It has been established that parasitized erythrocytes form rosettes more readily with red blood cells of A, B, or AB groups than with cells of blood group O. This parasite-triggered RBC rosette formation is associated with severity of malaria disease [14]. Rosette formation and autoagglutination are adhesive phenotypes associated with disease severity in P. falciparum malaria [29]. The adherence of parasitized RBCs to other cells is central to the pathophysiology of severe malaria syndromes including cerebral malaria, respiratory failure, multi-organ failure and death [16,17].


There is increasing evidence that P. falciparum malaria is influenced by ABO blood group but the extent of association between both is yet to be well defined. P. falciparum, the most dangerous or deadly of the four human malaria parasites, causes about 90% of all malaria deaths in the world today especially in sub-Saharan Africa [9,20]. However, no risk associated data for ABO phenotypes and P. falciparum malaria has been reported to date, in Ghana. Thus, this study investigated the hypothesis that ABO blood groups are associated with the severity of P. falciparum infection and the results showed that non-O blood group children are more prone to severe malaria caused by P. falciparum than the group O children.






This study was approved by the Ethics Review Committee of the School of Allied Health Sciences, College of Health Sciences; Korle-Bu. Parental/guardian consent for child participation was sought during the study.


Study Site and Sample Size


The study was carried out at the Department of Child Health, Korle-Bu Teaching Hospital (KBTH) from May to August 2008. The KBTH is the largest tertiary hospital in Ghana with 17 departments and 1500 beds. One hundred and twenty one (121) children between 3 months and twelve years were sampled.


Inclusion criteria


Patient between 3 months and twelve years old, whose blood film (BF) test was reported as malaria parasites present and thin film showed Plasmodium specie to be falciparum.


Exclusion criteria


Patient below 3 months old or twelve years and above; whose blood film (BF) test was reported either as no malaria parasite present or malaria parasites present and thin film showed Plasmodium specie to be either falciparum or malariae.


Blood collection and staining


Two ml venous blood from the patient was collected into an EDTA-anticoagulated tube (1.2mg of anhydrous dipotassium salt) using a 2ml syringe and needle set. Two drops of blood were placed on a clean glass slide and a thick film and a thin film were prepared on the same slide and allowed to air dry.

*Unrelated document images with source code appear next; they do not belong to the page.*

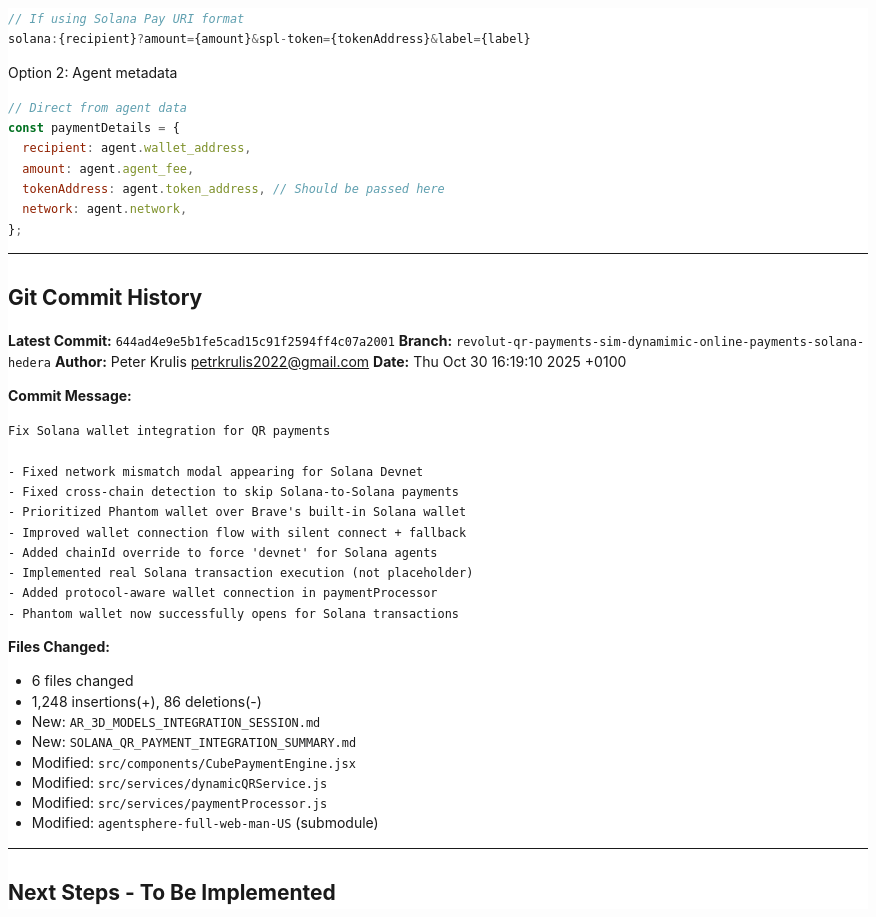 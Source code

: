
 ```javascript
// If using Solana Pay URI format
solana:{recipient}?amount={amount}&spl-token={tokenAddress}&label={label}
```

Option 2: Agent metadata

```javascript
// Direct from agent data
const paymentDetails = {
  recipient: agent.wallet_address,
  amount: agent.agent_fee,
  tokenAddress: agent.token_address, // Should be passed here
  network: agent.network,
};
```

---

## Git Commit History

**Latest Commit:** `644ad4e9e5b1fe5cad15c91f2594ff4c07a2001`
**Branch:** `revolut-qr-payments-sim-dynamimic-online-payments-solana-hedera`
**Author:** Peter Krulis <petrkrulis2022@gmail.com>
**Date:** Thu Oct 30 16:19:10 2025 +0100

**Commit Message:**

```
Fix Solana wallet integration for QR payments

- Fixed network mismatch modal appearing for Solana Devnet
- Fixed cross-chain detection to skip Solana-to-Solana payments
- Prioritized Phantom wallet over Brave's built-in Solana wallet
- Improved wallet connection flow with silent connect + fallback
- Added chainId override to force 'devnet' for Solana agents
- Implemented real Solana transaction execution (not placeholder)
- Added protocol-aware wallet connection in paymentProcessor
- Phantom wallet now successfully opens for Solana transactions
```

**Files Changed:**

- 6 files changed
- 1,248 insertions(+), 86 deletions(-)
- New: `AR_3D_MODELS_INTEGRATION_SESSION.md`
- New: `SOLANA_QR_PAYMENT_INTEGRATION_SUMMARY.md`
- Modified: `src/components/CubePaymentEngine.jsx`
- Modified: `src/services/dynamicQRService.js`
- Modified: `src/services/paymentProcessor.js`
- Modified: `agentsphere-full-web-man-US` (submodule)

---

## Next Steps - To Be Implemented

The thin film was fixed with methanol for one minute. The slides were placed in a staining rack and immersed in a staining trough. Giemsa stain (Wako, Japan) diluted 1 in 10 with phosphate buffer pH 7.2 was used to stain the film for 10 minutes. The stain was washed off the slides using the buffer, pH 7.2. The back of the slides were wiped dry and placed in a draining rack for the film to air-dry.


Microscopy and parasite density determination


The parasite density was counted as parasite numbers per microlitre of blood by counting parasites against white blood cells. Using the x100 objective, 200 WBCs were counted systematically, estimating at the same time the numbers of parasites (asexual) in each field covered, with two tally counters.


Calculation = WBC count/µl of patient X Parasites counted against 200 WBCs/200


The above formula was used if after 200 WBCs have been counted, and 10 or more parasites were identified. However, if after 200 WBCs have been counted, and 9 or fewer parasites have been counted, counting continued until 500 WBCs have been counted and the number of parasites was recorded.


Severity of disease


Severity of the Plasmodium falciparum malaria disease was determined based on the parasite density calculated as above. Severe parasitaemia: was defined as hyperparasitaemia (> 250,000 parasites/µl or more than 10% of red cells are parasitized); and/or severe anaemia (Haemoglobin concentration of < 5g/dl). Moderate parasitaemia: was defined as parasitaemia between 51,000 - 249,000 parasites/µl and/or Haemoglobin concentration between 5 - 8g/dl. Mild parasitaemia: was defined as parasitaemia of 1,000 - 50,000 parasites/µl and/or Haemoglobin concentration > 8g/dl.


ABO grouping


The spun tube technique [30], a liquid-phase system, was employed for the detection of ABO antigens and antibodies using cell and serum grouping. Four small tubes (75 × 12 mm) were labeled 1 to 4. Each tube was filled as follows:


Tube 1 - 1 volume anti-A serum and 1 volume 5% patient’s red cell suspension in saline
Tube 2 - 1 volume anti-B serum and 1 volume 5% patient’s red cell suspension in saline
Tube 3 - 1 volume patient’s serum and 1 volume 5% A cells in saline
Tube 4 - 1 volume patient’s serum and 1 volume 5% B cells in saline


The contents of the tubes were mixed by gently tapping the base of each tube with the finger. The tubes were left at room temperature for 5 minutes and then centrifuged at 150g for a minute. The results were read by gently tapping the base of each tube, looking for agglutination or haemolysis. Red cell reagents (known A, B and O cells) were used to control the antisera (A and B). An autocontrol was also set i.e. patients red cells were added to their own serum to detect the possible presence of autoagglutination. The haemoglobin measurement and leucocyte count were done with an automated haematology analyzer, Sysmex KX-21N. The Sysmex KX-21N employs DC detection method for the leucocyte count and Non-cyanide Sodium Lauryl Sulfate (SLS) method for the haemoglobin measurement.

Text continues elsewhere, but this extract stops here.